The 250cc CSC Cyclone

The motorcycle craze in the US really started in the mid-1960s.   I know motorcycling goes back way before that, but motorcycling was essentially a fringe endeavor until Honda came on the scene.   We met the nicest people on Hondas, if you remember, and that ad tagline was a winner (so is “Don’t Miss The Boat,” by the way).

Honda’s sales model was a good one.   They pulled us in with small bikes and then convinced us we needed larger and larger bikes.   Many of us started with a Honda Cub (the 50cc step-through), we progressed to the Super 90 (that was my jump in), then the 160cc baby Super Hawk, then the 305cc Super Hawk, and at that point in about 1967 that was it for Honda.   They didn’t have anything bigger (yet).    After the 305cc Super Hawk, the next step for most folks was either a Harley or a Triumph.

Yours Truly, on a Honda Super 90 in the mid-’60s

You know, back in those days, a 650cc motorcycle was a BIG motorcycle.   And it was.

But Honda kept on trucking…they offered a 450 that sort of flopped, and then in 1969 they delivered the CB-750.   That bike was so far in front it killed the British motorcycle industry and (with a lot of self-inflicted wounds) almost killed Harley.

The Japanese manufacturers piled on.   Kawasaki one-upped Honda with a 900.   Honda came back with a 1000cc Gold Wing (which subsequently grew to 1100cc, then 1500cc, and is now an 1800cc).   Triumph has a 2300cc road bike.  Harley gave up on cubic centimeters and now describes their bikes with cubic inches.    And on and on it went.  It seems to keep on going.   The bikes keep on getting bigger.  And bigger.   And bigger.   And taller.  And heavier.    And bigger.   In a society where everything was being supersized (burgers, bikes, and unfortunately, our beltlines), bigger bikes have ruled the roost for a long time.   Too long, in my opinion.


Is this where it’s going?

Weirdly, today many folks think of a 750 as a small bike.  It’s a world gone nuts.   But I I digress…

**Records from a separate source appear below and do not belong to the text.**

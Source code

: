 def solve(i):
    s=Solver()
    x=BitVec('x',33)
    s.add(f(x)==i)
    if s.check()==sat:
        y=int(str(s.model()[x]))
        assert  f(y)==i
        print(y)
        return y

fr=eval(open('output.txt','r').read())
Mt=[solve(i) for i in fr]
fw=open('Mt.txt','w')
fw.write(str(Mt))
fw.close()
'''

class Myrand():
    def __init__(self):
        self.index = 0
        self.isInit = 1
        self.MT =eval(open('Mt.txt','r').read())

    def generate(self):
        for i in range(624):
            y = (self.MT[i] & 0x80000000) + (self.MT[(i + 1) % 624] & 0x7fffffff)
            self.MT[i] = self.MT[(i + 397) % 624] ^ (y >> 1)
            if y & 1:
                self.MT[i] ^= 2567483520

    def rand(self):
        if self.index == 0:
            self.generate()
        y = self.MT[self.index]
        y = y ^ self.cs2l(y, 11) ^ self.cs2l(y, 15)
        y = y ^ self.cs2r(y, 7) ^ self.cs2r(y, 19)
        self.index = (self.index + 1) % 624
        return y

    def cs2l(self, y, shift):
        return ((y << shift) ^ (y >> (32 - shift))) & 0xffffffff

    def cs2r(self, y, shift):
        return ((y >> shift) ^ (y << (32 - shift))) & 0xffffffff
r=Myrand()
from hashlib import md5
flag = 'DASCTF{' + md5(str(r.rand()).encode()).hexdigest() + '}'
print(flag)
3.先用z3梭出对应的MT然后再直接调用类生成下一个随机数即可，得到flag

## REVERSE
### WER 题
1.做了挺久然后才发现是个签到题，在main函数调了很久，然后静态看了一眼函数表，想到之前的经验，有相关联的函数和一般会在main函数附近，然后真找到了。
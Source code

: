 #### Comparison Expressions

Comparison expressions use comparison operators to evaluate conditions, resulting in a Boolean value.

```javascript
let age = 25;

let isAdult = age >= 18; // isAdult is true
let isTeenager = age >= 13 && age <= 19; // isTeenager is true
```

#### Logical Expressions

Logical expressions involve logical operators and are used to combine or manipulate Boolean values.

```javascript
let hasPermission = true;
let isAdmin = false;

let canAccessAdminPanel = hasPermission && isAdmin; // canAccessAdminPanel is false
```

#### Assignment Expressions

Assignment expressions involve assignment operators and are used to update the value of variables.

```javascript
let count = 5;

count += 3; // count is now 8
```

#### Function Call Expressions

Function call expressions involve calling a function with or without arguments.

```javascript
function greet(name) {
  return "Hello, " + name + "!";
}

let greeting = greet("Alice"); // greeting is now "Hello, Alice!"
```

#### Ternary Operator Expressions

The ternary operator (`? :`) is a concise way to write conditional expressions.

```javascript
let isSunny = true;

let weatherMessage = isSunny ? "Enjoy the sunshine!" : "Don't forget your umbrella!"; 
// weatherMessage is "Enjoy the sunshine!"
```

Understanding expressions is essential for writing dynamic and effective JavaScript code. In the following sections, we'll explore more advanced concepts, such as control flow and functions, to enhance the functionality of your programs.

I’ve done a lot of riding.  Real riding.  My bikes get used.   A lot.  I don’t much care for the idea of bikes as driveway jewelry, and on a lot of my rides in the US, Mexico, and Canada, I kind of realized that this “bigger is better” mentality is just flat wrong.   It worked as a motorcycle marketing strategy for awhile, but when you’re wrestling with a 700-lb bike in the soft stuff, you realize it doesn’t make any sense.



I’ve had some killer big bikes.   A Triumph Daytona 1200.   A Harley Softail.   A TL1000S Suzuki.   A Triumph Speed Triple (often called the Speed Cripple, which in my case sort of turned out to be true).   All the while I was riding these monsters, I’d see guys on Gold Wings and other 2-liter leviathans and wonder…what are these folks thinking?

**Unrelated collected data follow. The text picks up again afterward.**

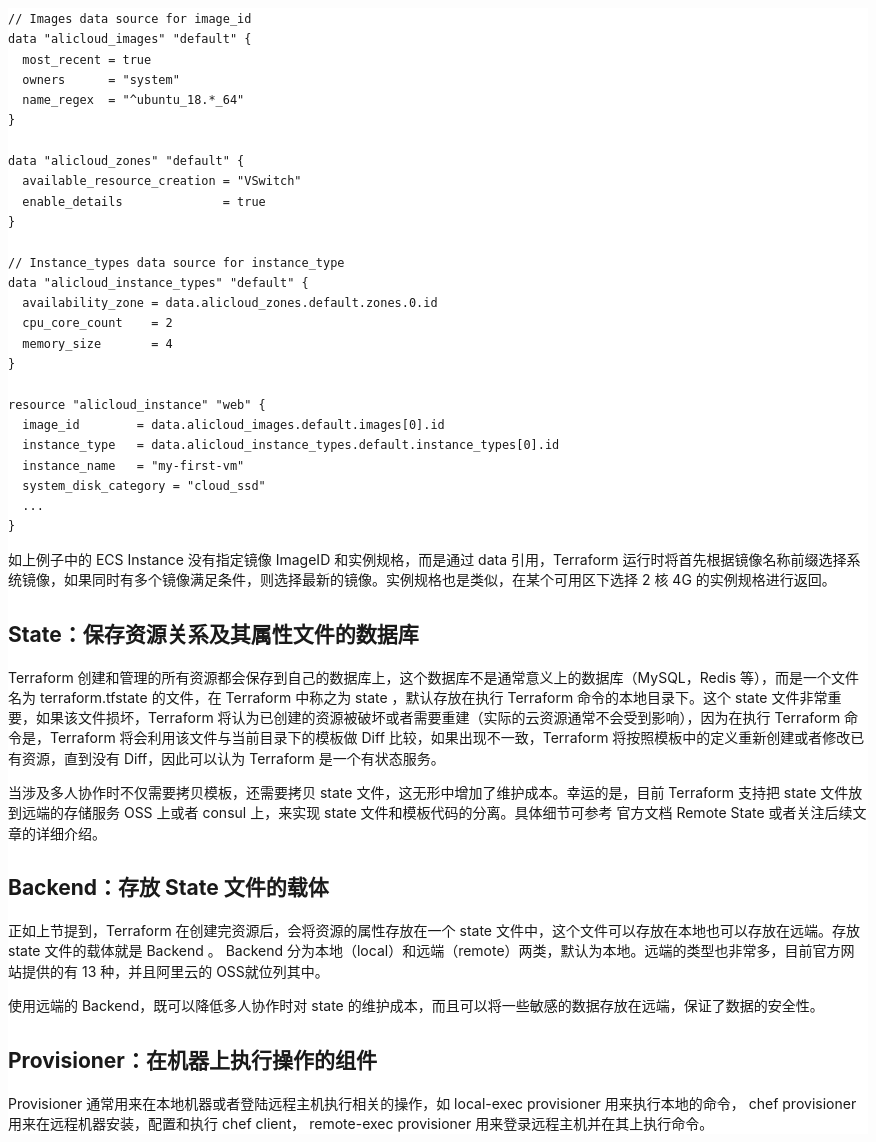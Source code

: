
 ```
// Images data source for image_id
data "alicloud_images" "default" {
  most_recent = true
  owners      = "system"
  name_regex  = "^ubuntu_18.*_64"
}

data "alicloud_zones" "default" {
  available_resource_creation = "VSwitch"
  enable_details              = true
}

// Instance_types data source for instance_type
data "alicloud_instance_types" "default" {
  availability_zone = data.alicloud_zones.default.zones.0.id
  cpu_core_count    = 2
  memory_size       = 4
}

resource "alicloud_instance" "web" {
  image_id        = data.alicloud_images.default.images[0].id
  instance_type   = data.alicloud_instance_types.default.instance_types[0].id
  instance_name   = "my-first-vm"
  system_disk_category = "cloud_ssd"
  ...
}
```

如上例子中的 ECS Instance 没有指定镜像 ImageID 和实例规格，而是通过 data 引用，Terraform 运行时将首先根据镜像名称前缀选择系统镜像，如果同时有多个镜像满足条件，则选择最新的镜像。实例规格也是类似，在某个可用区下选择 2 核 4G 的实例规格进行返回。

## State：保存资源关系及其属性文件的数据库

Terraform 创建和管理的所有资源都会保存到自己的数据库上，这个数据库不是通常意义上的数据库（MySQL，Redis 等），而是一个文件名为 terraform.tfstate 的文件，在 Terraform 中称之为 state ，默认存放在执行 Terraform 命令的本地目录下。这个 state 文件非常重要，如果该文件损坏，Terraform 将认为已创建的资源被破坏或者需要重建（实际的云资源通常不会受到影响），因为在执行 Terraform 命令是，Terraform 将会利用该文件与当前目录下的模板做 Diff 比较，如果出现不一致，Terraform 将按照模板中的定义重新创建或者修改已有资源，直到没有 Diff，因此可以认为 Terraform 是一个有状态服务。

当涉及多人协作时不仅需要拷贝模板，还需要拷贝 state 文件，这无形中增加了维护成本。幸运的是，目前 Terraform 支持把 state 文件放到远端的存储服务 OSS 上或者 consul 上，来实现 state 文件和模板代码的分离。具体细节可参考 官方文档 Remote State 或者关注后续文章的详细介绍。

## Backend：存放 State 文件的载体

正如上节提到，Terraform 在创建完资源后，会将资源的属性存放在一个 state 文件中，这个文件可以存放在本地也可以存放在远端。存放 state 文件的载体就是 Backend 。
Backend 分为本地（local）和远端（remote）两类，默认为本地。远端的类型也非常多，目前官方网站提供的有 13 种，并且阿里云的 OSS就位列其中。

使用远端的 Backend，既可以降低多人协作时对 state 的维护成本，而且可以将一些敏感的数据存放在远端，保证了数据的安全性。

## Provisioner：在机器上执行操作的组件

Provisioner 通常用来在本地机器或者登陆远程主机执行相关的操作，如 local-exec provisioner 用来执行本地的命令， chef provisioner 用来在远程机器安装，配置和执行 chef client， remote-exec provisioner 用来登录远程主机并在其上执行命令。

I’d always wanted a KLR-650 for a lot of reasons.   The biggest reasons were the bikes were inexpensive back then and they were lighter than the armored vehicles I had been riding.  I liked the idea of a bike I could travel on, take off road, and lift by myself if I dropped it.   To make a long story short, I bought the KLR and I liked it.   I still have it.   But it’s tall, and it’s heavy (well over 500 lbs fully fueled).   But it was a better deal than the bigger bikes for real world riding.   Nobody buys a KLR to be a poser, nobody chromes out a KLR, and nobody buys leather fringe for a KLR, but if that’s what you want in a motorcycle, hey, more power to you.

More background…if you’ve been on this blog for more than 10 minutes you know I love riding in Baja.  I talk about it all the time.   My friends tell me I should be on the Baja Tourism Board.   Whatever.    It is some of the best riding in the world.   I’ll get down there the first week I take delivery on my CSC Cyclone, and if you want to ride with me, you’re more than welcome.

I was talking up Baja one day at the First Church of Bob (the BMW dealership where me and some of my buddies hang out on Saturday mornings).   There I was, talking about the road to San Felipe through Tecate, when my good buddy Bob said “let’s do it.”   Baja it was…the other guys were on their Harleys and uber-Beemers, and I was on my “small bore” KLR.  The next weekend we pointed the bars south, wicked it up, and rode to San Felipe.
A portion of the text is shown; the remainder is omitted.